4 elements of methodology
Our way of speaking is a reflection of our inner attitude. There is an interdependence between both dimensions and one can influence the other. Nonviolent Communication as it was developed by Dr. Marshall B. Rosenberg offers simple and practical methods for recognizing our own destructive ways of thinking and acting. It trains our ability to separate our interpretations from actual observations, to sense feelings and needs as well as to express them directly in form of a specific request. Emphatically perceiving and taking into account the feelings and needs of others is just as important. The methodological process of understanding and communicating consists like the attitude dimension of four basic elements: observation, feelings, needs and request.
The observation refers to the stimulus that triggered a reaction in our body. When we address this trigger, we describe what we actually perceived with our senses. This distinguishes between our observation on the one hand and our evaluations, interpretations, comparisons, analyzes and conjectures on the other. The goal is to create a basis for a dialogue that both sides can agree on. We can recognize our share in a conflict when we are aware of our evaluations and interpretations.
We have feelings in response to a trigger and we can physically experience and express them. They indicate whether and which of our needs have been met in a particular situation. We have pleasant feelings when our needs are met, whereas we experience unpleasant feelings when this is not the case. Other people and their actions are therefore never the real cause of our feelings.
Needs are the driving force of our lives. Every action is an attempt to fulfill one or more of them. They are universal and all people share the same needs. However, these are fulfilled or unfulfilled to varying degrees at a particular moment. How we interpret a situation is already influenced by our respective needs. Our well-being, our health and our survival depend on how well we care for our needs.
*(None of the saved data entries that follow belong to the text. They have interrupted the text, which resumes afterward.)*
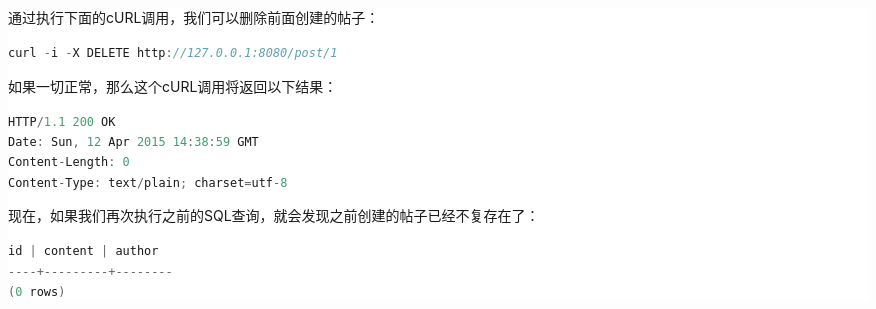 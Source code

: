 通过执行下面的cURL调用，我们可以删除前面创建的帖子：

```go
curl -i -X DELETE http://127.0.0.1:8080/post/1
```

如果一切正常，那么这个cURL调用将返回以下结果：

```go
HTTP/1.1 200 OK
Date: Sun, 12 Apr 2015 14:38:59 GMT
Content-Length: 0
Content-Type: text/plain; charset=utf-8
```

现在，如果我们再次执行之前的SQL查询，就会发现之前创建的帖子已经不复存在了：

```go
id | content | author
----+---------+--------
(0 rows)
```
As much as needs are universal – the strategies of people in order to fulfill them are very different. The clearer we are about our respective needs alive, the more precise we can choose which strategy is the most effective. A request is much more effective than a demand. A demand automatically provokes resistance, whereas a request represents an invitation that respects the need for self-determination of the other. Ultimately, it’s about finding a solution that takes into account the needs of both sides and therefore is mutually acceptable. A request becomes effective in that it is expressed in a positive, concrete, doable and present-related way.